Zirin's latest book is Welcome to the Terrordome:The Pain, Politics, and Promise of Sports(Haymarket Books). With a foreward by rapper Chuck D, the book is an engaging and provocative look at the world of sports like no other.

Zirin's other books include The Muhammad Ali Handbook, a dynamic, engaging and informative look at one of the most iconic figures of our age and What’s My Name, Fool? Sports & Resistance in the United States (Haymarket Books), a book that is part athletic interview compendium, part history and civil rights primer, and part big-business exposé which surveys the “level” playing fields of sports and brings inequities to the surface to show how these uneven features reflect disturbing trends that define our greater society. He has also authored a children's book called My Name is Erica Montoya de la Cruz (RC Owen).

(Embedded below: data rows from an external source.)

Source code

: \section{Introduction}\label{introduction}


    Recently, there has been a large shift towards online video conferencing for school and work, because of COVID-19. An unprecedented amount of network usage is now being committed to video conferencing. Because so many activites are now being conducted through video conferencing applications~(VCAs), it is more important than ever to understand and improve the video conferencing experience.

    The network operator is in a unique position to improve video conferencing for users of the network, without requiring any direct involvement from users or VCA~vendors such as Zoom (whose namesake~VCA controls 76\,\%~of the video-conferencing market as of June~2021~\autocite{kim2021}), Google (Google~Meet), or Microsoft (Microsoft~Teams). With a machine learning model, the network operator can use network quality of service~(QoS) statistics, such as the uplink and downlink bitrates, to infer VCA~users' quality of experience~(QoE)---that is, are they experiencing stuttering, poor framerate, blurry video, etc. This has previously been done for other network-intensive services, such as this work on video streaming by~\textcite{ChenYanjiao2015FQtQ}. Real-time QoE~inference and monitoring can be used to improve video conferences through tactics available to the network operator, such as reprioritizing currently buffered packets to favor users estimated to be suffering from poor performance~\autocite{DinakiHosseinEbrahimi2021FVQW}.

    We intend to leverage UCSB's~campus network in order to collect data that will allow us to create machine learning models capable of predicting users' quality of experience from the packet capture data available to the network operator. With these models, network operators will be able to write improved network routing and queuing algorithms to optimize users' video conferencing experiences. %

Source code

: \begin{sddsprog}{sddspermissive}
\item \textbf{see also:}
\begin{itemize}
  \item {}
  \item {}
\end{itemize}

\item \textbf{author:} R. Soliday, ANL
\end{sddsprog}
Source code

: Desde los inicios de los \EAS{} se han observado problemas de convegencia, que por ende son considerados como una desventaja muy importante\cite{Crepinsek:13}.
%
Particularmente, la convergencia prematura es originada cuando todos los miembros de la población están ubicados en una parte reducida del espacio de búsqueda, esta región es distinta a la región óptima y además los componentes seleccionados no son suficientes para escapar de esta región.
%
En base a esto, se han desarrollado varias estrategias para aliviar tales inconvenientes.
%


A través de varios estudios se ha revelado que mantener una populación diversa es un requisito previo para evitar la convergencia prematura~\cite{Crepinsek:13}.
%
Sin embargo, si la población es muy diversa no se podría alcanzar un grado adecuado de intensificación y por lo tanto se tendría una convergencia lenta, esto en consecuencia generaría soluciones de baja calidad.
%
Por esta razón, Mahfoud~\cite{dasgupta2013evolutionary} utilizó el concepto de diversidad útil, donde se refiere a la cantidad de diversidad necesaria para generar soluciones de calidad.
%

Zirin is a weekly television commentator [via satellite] for The Score, Canada's number one 24-hour sports network. He has brought his blend of sports and politics to multiple television programs including ESPN's Outside the Lines, ESPN Classic, the BBC's Extratime, CNBC's The Big Idea with Donny Deutsch (debating steroids with Jose Canseco and John Rocker), C-SPAN's BookTV, the WNBC Morning News in New York City; and Democracy Now with Amy Goodman.

He has also been on numerous national radio programs including National Public Radio's Talk of the Nation; Air America and XM Radio's On the Real' with Chuck D and Gia'na Garel; The Laura Flanders Show, Radio Nation with Marc Cooper; ESPN radio; Stars and Stripes Radio; WOL's The Joe Madison Show; Pacifica's Hard Knock Radio, and many others. He is the Thursday morning sports voice on WBAI's award winning "Wake Up Call with Deepa Fernandes."

Zirin is also working on A People's History of Sports, part of Howard Zinn's People's History series for the New Press. In addition he just signed to do a book with Scribner (Simon & Schuster.) He is also working on a sports documentary with Barbara Kopple's Cabin Creek films on sports and social movements in the United States.

Zirin's writing has also appeared in New York Newsday, the Baltimore Sun, CBSNEWS.com, The Pittsburgh Courier, The Source, and numerous other publications.